3) A detailed draft for a comprehensive peace agreement already exists.

In 2003, the so-called «Geneva Initiative» was negotiated by notable Israelis and Palestinians. The draft proposes realistic compromises regarding the major contentious issues: the founding of a Palestinian state within the 1967 borders (this would take into account a mutually agreed land exchange which integrates large settlement blocks near the border into Israeli territory in exchange for concessions of other land for Palestine); Jerusalem as a shared capital of both states with divided territorial sovereignty; a solution for the refugee question that takes into account Israeli security needs as well as the mandatory compensation for refugees; Palestine as a demilitarized state; stationing of a multinational peacekeeping force on Palestinian territory to monitor the withdrawal of Israeli occupying forces; establishment of an international monitoring and verification agency to oversee the  implementation of the agreement.

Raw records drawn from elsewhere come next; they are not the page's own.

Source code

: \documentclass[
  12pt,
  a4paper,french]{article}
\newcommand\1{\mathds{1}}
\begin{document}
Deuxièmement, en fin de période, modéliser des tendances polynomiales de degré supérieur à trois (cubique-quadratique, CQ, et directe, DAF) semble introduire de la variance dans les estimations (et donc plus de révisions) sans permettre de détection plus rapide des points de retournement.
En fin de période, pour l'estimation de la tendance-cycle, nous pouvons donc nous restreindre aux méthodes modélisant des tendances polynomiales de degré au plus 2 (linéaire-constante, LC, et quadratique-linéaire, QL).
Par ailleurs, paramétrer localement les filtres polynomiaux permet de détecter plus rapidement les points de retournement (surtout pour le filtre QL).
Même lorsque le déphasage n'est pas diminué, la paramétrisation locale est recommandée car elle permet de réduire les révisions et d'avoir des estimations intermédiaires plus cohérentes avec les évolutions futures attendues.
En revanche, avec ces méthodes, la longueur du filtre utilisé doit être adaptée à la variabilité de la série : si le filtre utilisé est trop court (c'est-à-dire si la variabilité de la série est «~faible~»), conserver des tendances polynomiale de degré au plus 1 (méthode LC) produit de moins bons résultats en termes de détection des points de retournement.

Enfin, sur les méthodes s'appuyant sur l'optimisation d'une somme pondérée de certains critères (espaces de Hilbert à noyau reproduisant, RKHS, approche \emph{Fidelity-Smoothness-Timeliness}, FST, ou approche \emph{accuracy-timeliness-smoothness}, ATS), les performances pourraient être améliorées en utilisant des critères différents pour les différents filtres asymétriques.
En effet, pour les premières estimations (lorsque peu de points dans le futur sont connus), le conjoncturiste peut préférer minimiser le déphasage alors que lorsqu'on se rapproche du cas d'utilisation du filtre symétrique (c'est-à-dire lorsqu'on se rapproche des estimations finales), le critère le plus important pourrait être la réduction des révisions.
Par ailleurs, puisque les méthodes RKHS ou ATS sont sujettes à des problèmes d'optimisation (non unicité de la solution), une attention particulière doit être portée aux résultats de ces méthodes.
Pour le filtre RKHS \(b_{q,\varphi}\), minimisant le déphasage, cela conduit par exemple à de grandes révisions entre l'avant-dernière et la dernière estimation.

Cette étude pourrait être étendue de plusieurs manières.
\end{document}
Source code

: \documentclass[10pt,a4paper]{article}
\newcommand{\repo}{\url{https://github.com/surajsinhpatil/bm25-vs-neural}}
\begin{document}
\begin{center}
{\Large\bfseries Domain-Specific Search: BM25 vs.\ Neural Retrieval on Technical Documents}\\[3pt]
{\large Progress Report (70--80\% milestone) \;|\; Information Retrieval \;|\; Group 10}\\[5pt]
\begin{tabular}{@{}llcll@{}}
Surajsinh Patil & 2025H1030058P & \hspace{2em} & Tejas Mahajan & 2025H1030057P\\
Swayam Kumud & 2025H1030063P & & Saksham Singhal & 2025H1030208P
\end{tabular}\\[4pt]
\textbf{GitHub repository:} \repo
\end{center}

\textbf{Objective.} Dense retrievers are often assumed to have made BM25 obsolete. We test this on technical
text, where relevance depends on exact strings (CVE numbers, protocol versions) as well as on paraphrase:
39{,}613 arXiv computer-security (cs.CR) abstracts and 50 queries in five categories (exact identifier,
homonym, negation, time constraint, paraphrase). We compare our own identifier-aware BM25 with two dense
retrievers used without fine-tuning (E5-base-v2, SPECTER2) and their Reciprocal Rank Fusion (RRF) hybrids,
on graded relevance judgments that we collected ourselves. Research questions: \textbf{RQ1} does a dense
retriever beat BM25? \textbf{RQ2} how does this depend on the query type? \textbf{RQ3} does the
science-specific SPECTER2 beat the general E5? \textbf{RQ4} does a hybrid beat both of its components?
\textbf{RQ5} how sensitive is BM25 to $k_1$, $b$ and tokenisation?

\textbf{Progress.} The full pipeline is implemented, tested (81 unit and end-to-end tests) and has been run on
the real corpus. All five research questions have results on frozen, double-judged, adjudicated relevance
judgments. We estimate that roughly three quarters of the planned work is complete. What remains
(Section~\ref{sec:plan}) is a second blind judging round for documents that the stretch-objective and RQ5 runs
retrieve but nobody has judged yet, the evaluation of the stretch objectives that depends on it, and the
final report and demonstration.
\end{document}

In addition to an offer by all 22 member states of the Arab League to normalize relations with Israel on the condition of a withdrawal from the occupied territories  (the «Arab Peace Initiative» of 2002), the Geneva Initiative provides a point of departure for negotiations on a secure future for Israelis and Palestinians based on a balance of legitimate interests. The EU should integrate both initiatives into its future Middle East policy.

4) A tougher stance in favor of the two-state solution will not ignore the fact that a withdrawal from the occupied territories constitutes a heavy political and social challenge for Israel.

The main concerns are fear of domestic conflict and national security risks. Given Israel’s nuclear military power, security guarantees from the USA, European solidarity with Israel, and the willingness of the Arab states to conclude a peace treaty, it is hard to conceive of the founding of a Palestinian state as a threat to Israel’s existence. On the contrary: the continuation of the conflict jeopardizes any stabilization in the region and carries unforeseeable risks.

5) A German Middle East policy that is oriented toward the urgent demands of the future, while not forgetting the German-Jewish past, will find understanding and support not only among its own public, but also within parts of the Israeli public.

The conflict between Israelis and Palestinians affects many Germans on an emotional level. With this initiative we wish to contribute to the public debate, especially given the fact that the newly elected German government will again face the challenge of adding its voice to the efforts of the European Union for a renewed attempt to bring this sixty year old conflict to an end.

Print Friendly

Comments are closed.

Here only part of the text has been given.